有了上面的两个函数,我们现在可以遍历所有的点,判断它们是否在圆内,并将在圆内的点保存到一个列表中。

def filter_points_within_circle(points, center, radius):
    return [point for point in points if is_point_within_circle(point, center, radius)]

filtered_points = filter_points_within_circle(points, (0, 0), 1)
可视化结果

最后,我们需要展示我们的结果。我们将使用matplotlib来绘制图形,并使用不同的颜色区分在和不在圆内的点。

import matplotlib.pyplot as plt

def visualize_points(points, filtered_points, center, radius):
    fig, ax = plt.subplots()
    ax.set_aspect('equal')
    ax.scatter([p[0] for p in points], [p[1] for p in points], c='blue', label='Outside circle')
    ax.scatter([p[0] for p in filtered_points], [p[1] for p in filtered_points], c='red', label='Inside circle')
    ax.set_xlim(center[0] - radius - 1, center[0] + radius + 1)
    ax.set_ylim(center[1] - radius - 1, center[1] + radius + 1)
    ax.add_patch(plt.Circle(center, radius, fill=False))
    ax.legend(loc='upper right')
    plt.show()

visualize_points(points, filtered_points, (0, 0), 1)
完整代码
import csv
import matplotlib.pyplot as plt

def read_points(filename):
    points = []
    with open(filename, 'r') as csvfile:
        reader = csv.reader(csvfile)
        for row in reader:
            points.append((float(row[0]), float(row[1])))
    return points

def is_point_within_circle(point, center, radius):
    return (point[0] - center[0]) ** 2 + (point[1] - center[1]) ** 2 <= radius ** 2

def filter_points_within_circle(points, center, radius):
    return [point for point in points if is_point_within_circle(point, center, radius)]

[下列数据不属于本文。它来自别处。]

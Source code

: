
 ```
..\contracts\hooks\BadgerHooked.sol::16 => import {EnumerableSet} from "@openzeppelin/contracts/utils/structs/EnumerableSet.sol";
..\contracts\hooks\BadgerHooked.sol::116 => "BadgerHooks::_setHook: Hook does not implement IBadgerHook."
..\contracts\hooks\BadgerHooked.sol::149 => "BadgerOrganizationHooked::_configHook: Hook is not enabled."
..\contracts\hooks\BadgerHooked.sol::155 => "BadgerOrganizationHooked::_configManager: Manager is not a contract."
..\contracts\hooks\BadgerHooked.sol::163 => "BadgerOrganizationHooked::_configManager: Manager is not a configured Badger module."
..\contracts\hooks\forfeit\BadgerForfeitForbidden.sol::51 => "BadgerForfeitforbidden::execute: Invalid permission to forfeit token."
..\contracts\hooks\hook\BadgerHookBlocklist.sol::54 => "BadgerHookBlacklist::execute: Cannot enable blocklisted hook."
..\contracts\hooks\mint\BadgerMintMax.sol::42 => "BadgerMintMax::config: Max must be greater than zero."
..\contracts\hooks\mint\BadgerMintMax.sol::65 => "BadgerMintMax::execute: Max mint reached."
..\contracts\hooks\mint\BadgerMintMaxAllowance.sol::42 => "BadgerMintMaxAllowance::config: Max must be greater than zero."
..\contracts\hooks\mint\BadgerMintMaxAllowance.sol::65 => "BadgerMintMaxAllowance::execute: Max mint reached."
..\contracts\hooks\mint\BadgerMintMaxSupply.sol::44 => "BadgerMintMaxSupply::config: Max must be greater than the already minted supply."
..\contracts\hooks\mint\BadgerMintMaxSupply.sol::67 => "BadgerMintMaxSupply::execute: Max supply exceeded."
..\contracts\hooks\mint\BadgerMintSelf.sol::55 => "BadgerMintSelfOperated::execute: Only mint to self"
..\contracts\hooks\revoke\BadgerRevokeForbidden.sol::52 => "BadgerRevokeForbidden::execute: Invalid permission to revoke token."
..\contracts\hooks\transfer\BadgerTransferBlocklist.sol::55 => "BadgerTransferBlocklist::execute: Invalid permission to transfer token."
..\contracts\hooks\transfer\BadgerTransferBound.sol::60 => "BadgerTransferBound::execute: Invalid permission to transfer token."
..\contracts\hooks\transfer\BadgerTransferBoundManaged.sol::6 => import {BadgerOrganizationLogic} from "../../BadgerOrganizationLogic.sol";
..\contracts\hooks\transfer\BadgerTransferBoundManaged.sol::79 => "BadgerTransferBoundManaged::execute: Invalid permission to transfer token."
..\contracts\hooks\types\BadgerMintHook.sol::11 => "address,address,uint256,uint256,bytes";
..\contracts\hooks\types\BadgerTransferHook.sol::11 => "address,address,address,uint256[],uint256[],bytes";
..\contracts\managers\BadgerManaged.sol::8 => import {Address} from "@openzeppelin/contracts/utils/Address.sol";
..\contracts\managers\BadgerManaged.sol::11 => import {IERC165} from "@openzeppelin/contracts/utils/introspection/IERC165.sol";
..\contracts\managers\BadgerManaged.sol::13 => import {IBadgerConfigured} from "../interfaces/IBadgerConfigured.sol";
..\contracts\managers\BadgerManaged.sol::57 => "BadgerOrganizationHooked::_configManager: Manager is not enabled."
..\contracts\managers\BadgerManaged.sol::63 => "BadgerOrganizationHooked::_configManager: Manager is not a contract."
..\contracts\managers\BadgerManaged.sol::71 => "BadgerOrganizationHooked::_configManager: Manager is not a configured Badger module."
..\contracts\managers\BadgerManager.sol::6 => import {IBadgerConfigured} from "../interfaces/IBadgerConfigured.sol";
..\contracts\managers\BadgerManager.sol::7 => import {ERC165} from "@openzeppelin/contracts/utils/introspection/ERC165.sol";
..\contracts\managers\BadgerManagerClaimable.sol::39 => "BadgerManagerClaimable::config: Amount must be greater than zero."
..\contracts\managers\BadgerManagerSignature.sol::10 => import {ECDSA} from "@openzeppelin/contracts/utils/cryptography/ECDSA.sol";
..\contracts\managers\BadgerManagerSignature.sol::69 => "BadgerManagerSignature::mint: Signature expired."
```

def visualize_points(points, filtered_points, center, radius):
    fig, ax = plt.subplots()
    ax.set_aspect('equal')
    ax.scatter([p[0] for p in points], [p[1] for p in points], c='blue', label='Outside circle')
    ax.scatter([p[0] for p in filtered_points], [p[1] for p in filtered_points], c='red', label='Inside circle')
    ax.set_xlim(center[0] - radius - 1, center[0] + radius + 1)
    ax.set_ylim(center[1] - radius - 1, center[1] + radius + 1)
    ax.add_patch(plt.Circle(center, radius, fill=False))
    ax.legend(loc='upper right')
    plt.show()

points = read_points('points.csv')
filtered_points = filter_points_within_circle(points, (0, 0), 1)
visualize_points(points, filtered_points, (0, 0), 1)

上面的代码中,我们用到了csv、numpy、matplotlib等常用库。projec文件的文件命名或点的坐标存放位置,都需要根据具体实现进行修改。

运行结果可见:

run_result

到这里,我们的程序实现就完成了。我们可以看到所有在圆内的点都被正确识别出来,并且被用红色圆点标记出来了。